DATA FOR ANALYSIS section start

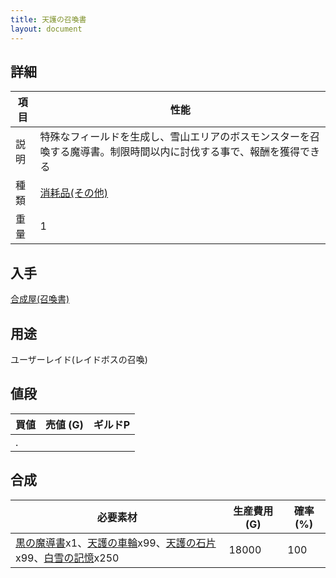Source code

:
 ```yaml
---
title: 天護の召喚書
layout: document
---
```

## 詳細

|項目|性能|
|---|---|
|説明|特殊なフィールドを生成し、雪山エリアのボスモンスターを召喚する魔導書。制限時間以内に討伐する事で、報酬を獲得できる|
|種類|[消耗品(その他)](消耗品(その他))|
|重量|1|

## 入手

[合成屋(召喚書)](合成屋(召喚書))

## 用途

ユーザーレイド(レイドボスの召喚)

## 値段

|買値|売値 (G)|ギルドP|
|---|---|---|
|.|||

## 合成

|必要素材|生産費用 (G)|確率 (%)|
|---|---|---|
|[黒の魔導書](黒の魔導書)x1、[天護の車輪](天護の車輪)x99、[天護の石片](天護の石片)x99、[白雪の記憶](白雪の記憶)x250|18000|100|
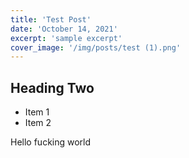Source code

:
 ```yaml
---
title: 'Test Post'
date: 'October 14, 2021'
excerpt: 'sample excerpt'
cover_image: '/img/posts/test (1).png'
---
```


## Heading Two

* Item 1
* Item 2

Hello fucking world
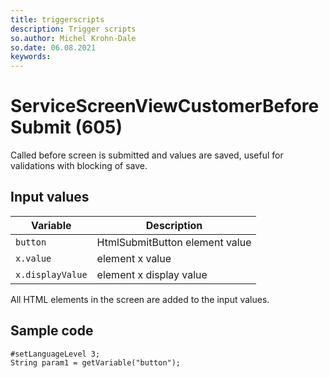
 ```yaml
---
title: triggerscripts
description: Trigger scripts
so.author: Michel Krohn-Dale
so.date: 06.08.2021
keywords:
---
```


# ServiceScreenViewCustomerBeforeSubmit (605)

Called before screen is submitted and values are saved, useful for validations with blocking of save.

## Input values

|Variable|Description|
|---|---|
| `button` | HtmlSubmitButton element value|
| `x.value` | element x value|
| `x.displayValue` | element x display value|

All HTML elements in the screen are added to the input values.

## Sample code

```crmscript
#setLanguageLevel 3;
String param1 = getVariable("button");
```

DATA FOR ANALYSIS section end

• DIRECTIONS FOR THIS TASK:
Set down only these lines, exactly: the line containing "All HTML elements" and each line after it, through the end of the listing.

• RESULT OF THE TASK:
All HTML elements in the screen are added to the input values.

## Sample code

```crmscript
#setLanguageLevel 3;
String param1 = getVariable("button");
```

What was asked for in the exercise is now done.